The S&P 500’s energy sector is on track to end May with the largest gain of the index’s 11 sectors, extending a trend that has flourished for much of 2022. Even beaten-down tech stocks, such as Netflix and Zoom Video Communications, are expected to end the month in the black.

In the bond market, the 10-year Treasury note yield increased to 2.862 percent from 2.748 percent on Friday. Bond yields and prices are inversely related.

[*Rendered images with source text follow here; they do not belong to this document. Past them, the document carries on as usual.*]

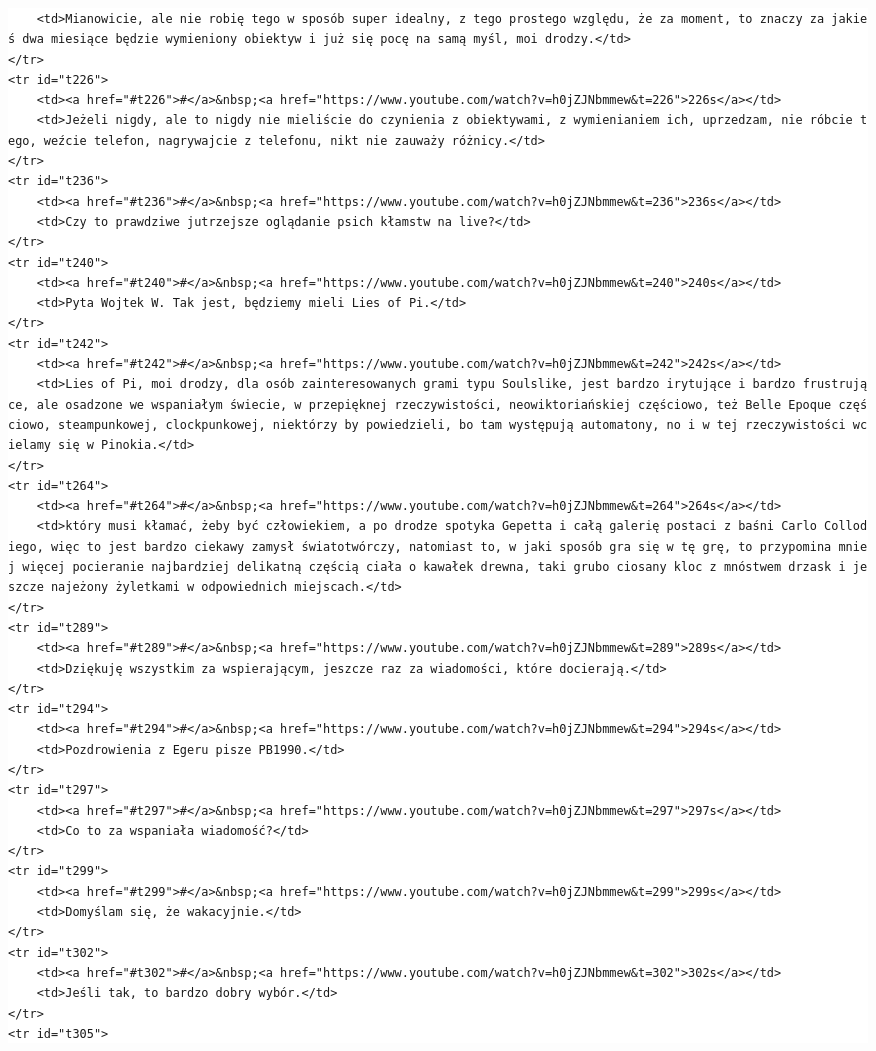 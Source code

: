         <td>Mianowicie, ale nie robię tego w sposób super idealny, z tego prostego względu, że za moment, to znaczy za jakieś dwa miesiące będzie wymieniony obiektyw i już się pocę na samą myśl, moi drodzy.</td>
    </tr>
    <tr id="t226">
        <td><a href="#t226">#</a>&nbsp;<a href="https://www.youtube.com/watch?v=h0jZJNbmmew&t=226">226s</a></td>
        <td>Jeżeli nigdy, ale to nigdy nie mieliście do czynienia z obiektywami, z wymienianiem ich, uprzedzam, nie róbcie tego, weźcie telefon, nagrywajcie z telefonu, nikt nie zauważy różnicy.</td>
    </tr>
    <tr id="t236">
        <td><a href="#t236">#</a>&nbsp;<a href="https://www.youtube.com/watch?v=h0jZJNbmmew&t=236">236s</a></td>
        <td>Czy to prawdziwe jutrzejsze oglądanie psich kłamstw na live?</td>
    </tr>
    <tr id="t240">
        <td><a href="#t240">#</a>&nbsp;<a href="https://www.youtube.com/watch?v=h0jZJNbmmew&t=240">240s</a></td>
        <td>Pyta Wojtek W. Tak jest, będziemy mieli Lies of Pi.</td>
    </tr>
    <tr id="t242">
        <td><a href="#t242">#</a>&nbsp;<a href="https://www.youtube.com/watch?v=h0jZJNbmmew&t=242">242s</a></td>
        <td>Lies of Pi, moi drodzy, dla osób zainteresowanych grami typu Soulslike, jest bardzo irytujące i bardzo frustrujące, ale osadzone we wspaniałym świecie, w przepięknej rzeczywistości, neowiktoriańskiej częściowo, też Belle Epoque częściowo, steampunkowej, clockpunkowej, niektórzy by powiedzieli, bo tam występują automatony, no i w tej rzeczywistości wcielamy się w Pinokia.</td>
    </tr>
    <tr id="t264">
        <td><a href="#t264">#</a>&nbsp;<a href="https://www.youtube.com/watch?v=h0jZJNbmmew&t=264">264s</a></td>
        <td>który musi kłamać, żeby być człowiekiem, a po drodze spotyka Gepetta i całą galerię postaci z baśni Carlo Collodiego, więc to jest bardzo ciekawy zamysł światotwórczy, natomiast to, w jaki sposób gra się w tę grę, to przypomina mniej więcej pocieranie najbardziej delikatną częścią ciała o kawałek drewna, taki grubo ciosany kloc z mnóstwem drzask i jeszcze najeżony żyletkami w odpowiednich miejscach.</td>
    </tr>
    <tr id="t289">
        <td><a href="#t289">#</a>&nbsp;<a href="https://www.youtube.com/watch?v=h0jZJNbmmew&t=289">289s</a></td>
        <td>Dziękuję wszystkim za wspierającym, jeszcze raz za wiadomości, które docierają.</td>
    </tr>
    <tr id="t294">
        <td><a href="#t294">#</a>&nbsp;<a href="https://www.youtube.com/watch?v=h0jZJNbmmew&t=294">294s</a></td>
        <td>Pozdrowienia z Egeru pisze PB1990.</td>
    </tr>
    <tr id="t297">
        <td><a href="#t297">#</a>&nbsp;<a href="https://www.youtube.com/watch?v=h0jZJNbmmew&t=297">297s</a></td>
        <td>Co to za wspaniała wiadomość?</td>
    </tr>
    <tr id="t299">
        <td><a href="#t299">#</a>&nbsp;<a href="https://www.youtube.com/watch?v=h0jZJNbmmew&t=299">299s</a></td>
        <td>Domyślam się, że wakacyjnie.</td>
    </tr>
    <tr id="t302">
        <td><a href="#t302">#</a>&nbsp;<a href="https://www.youtube.com/watch?v=h0jZJNbmmew&t=302">302s</a></td>
        <td>Jeśli tak, to bardzo dobry wybór.</td>
    </tr>
    <tr id="t305">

Overseas, the Stoxx Europe 600 index fell 0.7 percent, snapping a four-session winning streak, after eurozone inflation rose faster than expected. Consumer prices rose 8.1 percent year on year in May, the fastest rate since records began in 1997, following a 7.4 percent increase in April. The European Central Bank’s upcoming interest-rate decisions will almost certainly be influenced by the inflation report. Earlier this month, ECB President Christine Lagarde suggested that the central bank’s key interest rate could be raised in July for the first time in 11 years.

In Asia, the Shanghai Composite Index rose 1.2 percent after the city’s government announced Wednesday that a two-month lockdown would be lifted. The shutdown, designed to limit Covid-19 transmission, had slowed the Chinese economy and added to inflationary pressures elsewhere in the world by gumming up supply chains.